◆ Records for processing
━━━━━━

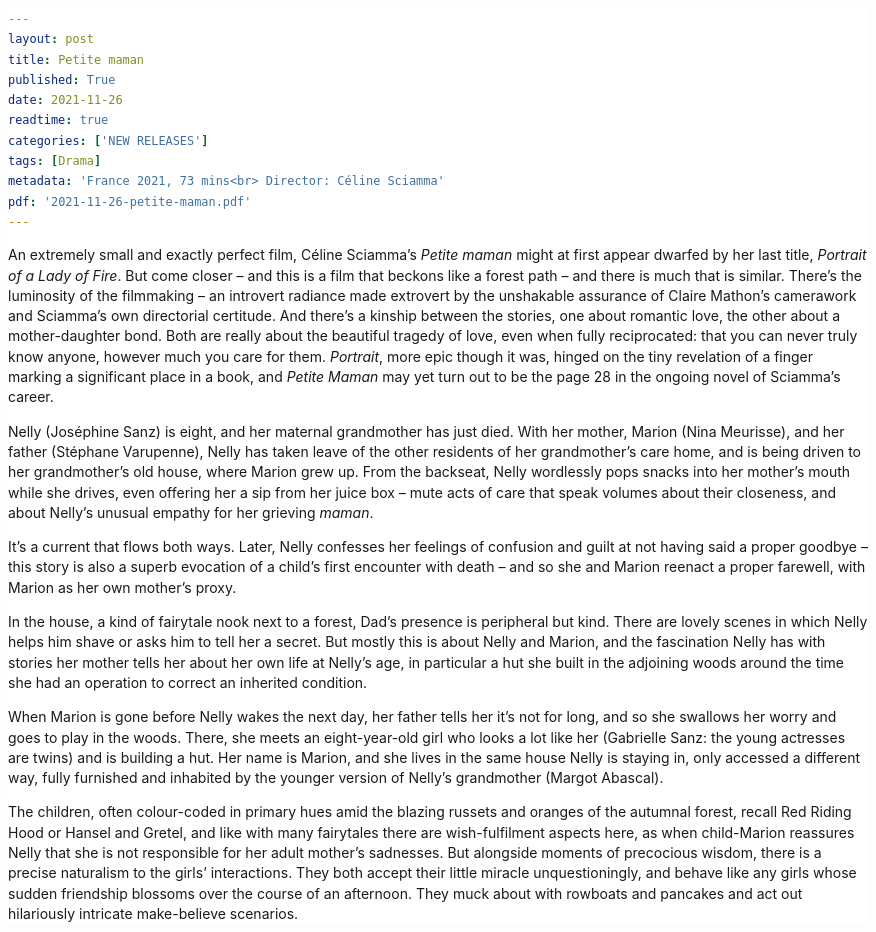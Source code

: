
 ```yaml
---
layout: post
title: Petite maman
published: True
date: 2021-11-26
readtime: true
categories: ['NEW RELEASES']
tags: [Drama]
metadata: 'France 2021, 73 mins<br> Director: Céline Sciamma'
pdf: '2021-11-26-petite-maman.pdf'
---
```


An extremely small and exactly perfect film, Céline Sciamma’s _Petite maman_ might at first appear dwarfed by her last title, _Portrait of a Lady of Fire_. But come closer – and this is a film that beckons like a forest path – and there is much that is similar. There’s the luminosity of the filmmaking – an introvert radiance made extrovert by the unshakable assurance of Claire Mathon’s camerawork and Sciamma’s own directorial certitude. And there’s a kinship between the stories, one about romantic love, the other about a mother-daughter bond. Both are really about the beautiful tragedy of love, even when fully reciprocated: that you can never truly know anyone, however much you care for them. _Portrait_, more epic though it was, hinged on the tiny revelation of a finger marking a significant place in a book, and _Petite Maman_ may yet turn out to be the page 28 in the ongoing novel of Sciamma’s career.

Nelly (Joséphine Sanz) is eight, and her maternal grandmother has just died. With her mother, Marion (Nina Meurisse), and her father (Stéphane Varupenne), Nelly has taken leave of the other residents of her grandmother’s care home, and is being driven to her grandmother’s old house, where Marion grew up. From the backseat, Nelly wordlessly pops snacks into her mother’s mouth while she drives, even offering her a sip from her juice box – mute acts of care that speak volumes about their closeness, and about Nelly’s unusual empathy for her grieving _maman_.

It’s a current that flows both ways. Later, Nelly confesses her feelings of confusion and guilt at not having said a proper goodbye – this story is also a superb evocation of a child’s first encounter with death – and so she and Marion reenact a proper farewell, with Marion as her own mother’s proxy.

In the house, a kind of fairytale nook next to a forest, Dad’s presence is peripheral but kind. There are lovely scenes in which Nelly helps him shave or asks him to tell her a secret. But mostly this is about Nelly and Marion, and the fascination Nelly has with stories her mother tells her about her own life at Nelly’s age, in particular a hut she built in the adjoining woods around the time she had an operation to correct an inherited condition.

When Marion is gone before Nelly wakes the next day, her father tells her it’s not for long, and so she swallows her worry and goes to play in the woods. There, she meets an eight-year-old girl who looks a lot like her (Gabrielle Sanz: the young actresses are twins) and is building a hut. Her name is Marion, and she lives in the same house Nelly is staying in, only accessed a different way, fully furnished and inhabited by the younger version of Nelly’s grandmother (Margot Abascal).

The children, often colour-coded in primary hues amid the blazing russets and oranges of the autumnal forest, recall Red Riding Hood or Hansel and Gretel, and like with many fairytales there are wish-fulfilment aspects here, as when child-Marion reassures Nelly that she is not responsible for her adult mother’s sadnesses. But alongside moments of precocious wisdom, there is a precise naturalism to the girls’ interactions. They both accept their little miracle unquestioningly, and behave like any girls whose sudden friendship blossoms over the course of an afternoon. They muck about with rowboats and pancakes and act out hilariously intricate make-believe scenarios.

━━━━━━

◆ Goal of the exercise
Going through the entries above, count each line that has the word "their" and report only the count.

◆ Expected output
2